I've got a totally theoretical question to you on today - what is the "best" practice for storing passwords? [Best in terms of security and performance]
Usually, especially PHP-Developers tend to store user credentials either in plain text or as hash, using MD5 or SHA1 and their successors. The more clever web developers and software cooks even add some salt to the password before hashing.
Android Developers usually seem to store in plain text, as far as I have seen it until yet, naively relying on the user rights concept of android, even arguing that rooting the devices the user's own fault.
There are lots of different practices out there. Plain text for those applications, where the developers either rely on platform security or want the user to recover their own password. Hashing where developers rely on the integrity of their hashing algorithm, ignoring collision attacks and so on. Salted Hashings where developers read that plain hashing is a bad thing because of rainbow tables. There are even some developers out there who use real cryptography, but usually the key is somewhere recoverable.
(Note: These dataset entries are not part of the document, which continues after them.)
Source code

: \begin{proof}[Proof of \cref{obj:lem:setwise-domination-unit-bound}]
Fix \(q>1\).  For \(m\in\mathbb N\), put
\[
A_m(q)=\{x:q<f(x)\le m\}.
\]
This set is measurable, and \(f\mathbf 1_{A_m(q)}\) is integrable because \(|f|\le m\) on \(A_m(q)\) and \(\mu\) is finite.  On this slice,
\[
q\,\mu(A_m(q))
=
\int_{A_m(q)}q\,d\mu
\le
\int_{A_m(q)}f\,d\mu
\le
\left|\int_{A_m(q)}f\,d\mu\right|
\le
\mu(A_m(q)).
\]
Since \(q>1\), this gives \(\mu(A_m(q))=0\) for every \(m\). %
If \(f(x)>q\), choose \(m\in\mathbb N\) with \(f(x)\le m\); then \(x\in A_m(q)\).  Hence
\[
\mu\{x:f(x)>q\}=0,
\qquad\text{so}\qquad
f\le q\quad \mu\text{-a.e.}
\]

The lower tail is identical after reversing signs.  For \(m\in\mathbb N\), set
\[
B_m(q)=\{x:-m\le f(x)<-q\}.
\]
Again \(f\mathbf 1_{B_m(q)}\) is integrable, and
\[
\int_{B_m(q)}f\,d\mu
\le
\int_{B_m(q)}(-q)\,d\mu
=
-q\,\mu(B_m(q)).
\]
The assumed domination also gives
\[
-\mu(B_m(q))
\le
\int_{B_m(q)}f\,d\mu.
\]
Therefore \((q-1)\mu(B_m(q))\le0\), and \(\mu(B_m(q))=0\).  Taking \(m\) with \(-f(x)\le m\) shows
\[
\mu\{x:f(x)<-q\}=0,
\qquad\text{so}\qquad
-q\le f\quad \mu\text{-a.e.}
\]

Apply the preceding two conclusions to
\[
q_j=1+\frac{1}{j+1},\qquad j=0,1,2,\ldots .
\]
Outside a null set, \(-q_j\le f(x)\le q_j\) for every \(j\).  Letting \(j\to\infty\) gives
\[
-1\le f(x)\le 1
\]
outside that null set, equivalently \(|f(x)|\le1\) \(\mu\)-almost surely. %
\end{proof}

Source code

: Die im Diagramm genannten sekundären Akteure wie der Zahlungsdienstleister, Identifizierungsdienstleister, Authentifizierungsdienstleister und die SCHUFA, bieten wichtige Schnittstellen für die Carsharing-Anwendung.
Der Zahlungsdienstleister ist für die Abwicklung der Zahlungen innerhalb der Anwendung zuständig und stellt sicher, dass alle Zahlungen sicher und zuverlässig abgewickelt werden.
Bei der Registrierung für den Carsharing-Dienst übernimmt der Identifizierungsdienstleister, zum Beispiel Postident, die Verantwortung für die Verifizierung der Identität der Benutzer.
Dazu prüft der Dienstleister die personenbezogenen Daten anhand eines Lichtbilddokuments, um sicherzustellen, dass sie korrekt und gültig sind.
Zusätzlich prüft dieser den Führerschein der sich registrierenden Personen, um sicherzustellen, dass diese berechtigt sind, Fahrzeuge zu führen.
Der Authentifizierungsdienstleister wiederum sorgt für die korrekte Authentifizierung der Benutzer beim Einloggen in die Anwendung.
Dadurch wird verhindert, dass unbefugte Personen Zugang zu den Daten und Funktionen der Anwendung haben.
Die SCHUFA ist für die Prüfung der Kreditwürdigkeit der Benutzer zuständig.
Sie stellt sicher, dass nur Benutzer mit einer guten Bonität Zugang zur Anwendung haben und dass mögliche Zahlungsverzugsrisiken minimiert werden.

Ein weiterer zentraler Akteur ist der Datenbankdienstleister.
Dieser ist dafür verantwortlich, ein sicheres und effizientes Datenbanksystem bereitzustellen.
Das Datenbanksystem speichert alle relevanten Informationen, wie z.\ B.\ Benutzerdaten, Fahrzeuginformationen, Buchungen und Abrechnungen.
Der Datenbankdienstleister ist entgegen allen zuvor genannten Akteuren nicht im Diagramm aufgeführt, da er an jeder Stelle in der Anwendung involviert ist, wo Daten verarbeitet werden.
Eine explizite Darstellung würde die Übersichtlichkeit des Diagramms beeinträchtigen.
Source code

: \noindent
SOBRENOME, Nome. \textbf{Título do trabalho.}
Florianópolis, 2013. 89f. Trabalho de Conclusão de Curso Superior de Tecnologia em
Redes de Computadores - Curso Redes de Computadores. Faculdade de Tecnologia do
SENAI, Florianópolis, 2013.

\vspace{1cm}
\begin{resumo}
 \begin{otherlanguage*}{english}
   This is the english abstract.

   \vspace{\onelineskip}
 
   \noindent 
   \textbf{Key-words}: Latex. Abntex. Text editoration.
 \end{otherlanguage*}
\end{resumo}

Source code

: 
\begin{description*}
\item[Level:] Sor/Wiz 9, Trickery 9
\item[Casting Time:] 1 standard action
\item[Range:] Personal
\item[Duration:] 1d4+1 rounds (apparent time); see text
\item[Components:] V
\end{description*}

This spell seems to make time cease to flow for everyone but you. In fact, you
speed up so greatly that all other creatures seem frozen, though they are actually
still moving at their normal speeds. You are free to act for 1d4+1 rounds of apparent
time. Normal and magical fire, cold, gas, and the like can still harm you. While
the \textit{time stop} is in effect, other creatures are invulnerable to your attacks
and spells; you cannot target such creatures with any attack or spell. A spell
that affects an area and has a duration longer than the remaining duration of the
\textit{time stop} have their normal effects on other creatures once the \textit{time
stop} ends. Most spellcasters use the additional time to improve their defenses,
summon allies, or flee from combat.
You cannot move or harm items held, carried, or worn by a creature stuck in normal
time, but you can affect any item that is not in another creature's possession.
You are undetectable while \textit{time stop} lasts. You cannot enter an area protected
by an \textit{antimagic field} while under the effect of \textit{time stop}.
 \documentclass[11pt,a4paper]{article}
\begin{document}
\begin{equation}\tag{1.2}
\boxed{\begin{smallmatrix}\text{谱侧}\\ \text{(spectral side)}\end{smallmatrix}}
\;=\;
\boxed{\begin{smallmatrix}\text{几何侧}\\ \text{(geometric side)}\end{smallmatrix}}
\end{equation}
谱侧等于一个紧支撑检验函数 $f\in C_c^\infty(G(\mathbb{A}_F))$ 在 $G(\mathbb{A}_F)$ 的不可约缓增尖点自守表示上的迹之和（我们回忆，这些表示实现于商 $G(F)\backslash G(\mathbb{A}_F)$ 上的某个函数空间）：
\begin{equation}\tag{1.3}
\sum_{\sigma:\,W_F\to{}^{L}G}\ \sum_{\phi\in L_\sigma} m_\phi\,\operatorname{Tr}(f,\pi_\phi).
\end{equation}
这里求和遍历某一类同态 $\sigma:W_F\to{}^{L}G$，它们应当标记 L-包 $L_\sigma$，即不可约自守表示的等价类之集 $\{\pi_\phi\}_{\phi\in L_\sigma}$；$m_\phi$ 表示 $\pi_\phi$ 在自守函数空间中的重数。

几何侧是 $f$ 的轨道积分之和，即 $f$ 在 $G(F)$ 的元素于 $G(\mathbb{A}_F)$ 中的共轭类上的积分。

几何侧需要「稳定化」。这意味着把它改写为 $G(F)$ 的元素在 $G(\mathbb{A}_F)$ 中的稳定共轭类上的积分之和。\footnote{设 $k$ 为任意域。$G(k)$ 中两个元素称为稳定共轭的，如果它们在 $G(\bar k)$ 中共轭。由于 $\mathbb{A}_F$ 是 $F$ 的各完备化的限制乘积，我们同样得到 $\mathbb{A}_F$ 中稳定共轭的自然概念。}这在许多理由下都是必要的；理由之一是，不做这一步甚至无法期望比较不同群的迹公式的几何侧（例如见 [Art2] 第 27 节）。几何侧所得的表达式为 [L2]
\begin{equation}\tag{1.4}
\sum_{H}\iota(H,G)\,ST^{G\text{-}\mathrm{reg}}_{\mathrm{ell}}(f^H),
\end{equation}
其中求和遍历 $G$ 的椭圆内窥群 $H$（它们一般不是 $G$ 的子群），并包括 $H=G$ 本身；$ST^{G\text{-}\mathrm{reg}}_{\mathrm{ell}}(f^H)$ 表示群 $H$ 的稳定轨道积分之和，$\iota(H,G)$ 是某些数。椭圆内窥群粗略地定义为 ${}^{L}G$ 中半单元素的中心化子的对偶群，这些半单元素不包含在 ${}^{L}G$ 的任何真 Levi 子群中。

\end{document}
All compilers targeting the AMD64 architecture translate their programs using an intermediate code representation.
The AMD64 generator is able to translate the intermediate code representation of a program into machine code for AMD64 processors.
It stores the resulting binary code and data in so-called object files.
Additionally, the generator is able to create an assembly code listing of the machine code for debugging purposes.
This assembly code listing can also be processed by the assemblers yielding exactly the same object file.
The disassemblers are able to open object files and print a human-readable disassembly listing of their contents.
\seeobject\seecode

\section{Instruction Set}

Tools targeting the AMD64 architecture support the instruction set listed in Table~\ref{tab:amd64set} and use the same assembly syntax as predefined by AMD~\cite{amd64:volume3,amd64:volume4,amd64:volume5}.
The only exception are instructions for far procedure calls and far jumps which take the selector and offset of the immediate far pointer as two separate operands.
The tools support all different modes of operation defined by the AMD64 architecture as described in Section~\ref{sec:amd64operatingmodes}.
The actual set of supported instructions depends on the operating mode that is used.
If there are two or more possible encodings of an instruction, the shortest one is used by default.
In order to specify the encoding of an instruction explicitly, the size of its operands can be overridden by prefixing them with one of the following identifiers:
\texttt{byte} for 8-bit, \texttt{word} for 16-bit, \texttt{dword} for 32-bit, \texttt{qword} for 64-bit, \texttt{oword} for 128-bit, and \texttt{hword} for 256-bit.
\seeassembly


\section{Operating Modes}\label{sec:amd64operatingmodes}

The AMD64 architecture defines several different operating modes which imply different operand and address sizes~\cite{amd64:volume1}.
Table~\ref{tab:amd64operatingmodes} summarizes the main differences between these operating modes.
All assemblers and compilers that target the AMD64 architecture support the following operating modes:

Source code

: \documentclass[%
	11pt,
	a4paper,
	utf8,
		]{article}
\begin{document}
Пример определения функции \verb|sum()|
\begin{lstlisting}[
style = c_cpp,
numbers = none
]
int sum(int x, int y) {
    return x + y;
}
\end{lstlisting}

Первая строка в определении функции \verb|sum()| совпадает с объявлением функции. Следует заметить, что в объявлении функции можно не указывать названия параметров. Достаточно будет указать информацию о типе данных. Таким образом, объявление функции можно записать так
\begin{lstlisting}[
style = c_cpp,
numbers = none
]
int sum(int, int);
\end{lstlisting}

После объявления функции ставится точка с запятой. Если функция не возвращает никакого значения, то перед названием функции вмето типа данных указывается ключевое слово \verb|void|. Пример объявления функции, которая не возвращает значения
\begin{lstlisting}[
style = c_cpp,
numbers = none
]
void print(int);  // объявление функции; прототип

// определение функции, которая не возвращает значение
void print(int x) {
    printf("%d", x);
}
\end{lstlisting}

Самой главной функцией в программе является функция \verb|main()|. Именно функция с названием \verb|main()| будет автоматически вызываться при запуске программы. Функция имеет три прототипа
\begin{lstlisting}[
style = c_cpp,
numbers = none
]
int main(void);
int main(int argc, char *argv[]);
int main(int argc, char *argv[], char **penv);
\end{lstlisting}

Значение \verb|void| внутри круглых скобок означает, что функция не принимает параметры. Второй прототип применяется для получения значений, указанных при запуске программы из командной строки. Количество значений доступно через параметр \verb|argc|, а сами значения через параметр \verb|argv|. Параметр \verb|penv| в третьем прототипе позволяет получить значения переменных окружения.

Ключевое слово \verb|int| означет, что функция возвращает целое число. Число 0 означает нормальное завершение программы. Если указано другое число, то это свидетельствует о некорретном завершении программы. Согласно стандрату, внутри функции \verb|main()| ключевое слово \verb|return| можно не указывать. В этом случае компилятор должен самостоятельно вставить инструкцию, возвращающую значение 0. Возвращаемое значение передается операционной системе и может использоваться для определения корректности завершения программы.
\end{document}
My idea was to use AES (or [still not broken] symmetric cryptography in general, like blowfish and so on), crypting the padded password (for hiding the password length) with some salt prefix. The Key would be the users password, which should make it impossible to recover and verifying the password without the password.
I wonder why the usual practice differs from that idea - so where's the fault? The complexity shouldn't be that much high, because there are good implementations of AES out there, even hardware implementations. There are no hash collisions possible on this.
So am I right that no one could use a data dump with those passwords for anything other than bruteforcing? [Of course there are other attacks, which are regardless of the back-end password storage, those are not topic of this question]
May it be that this idea is pretty similar and related to bcrypt, but without multiple iterations?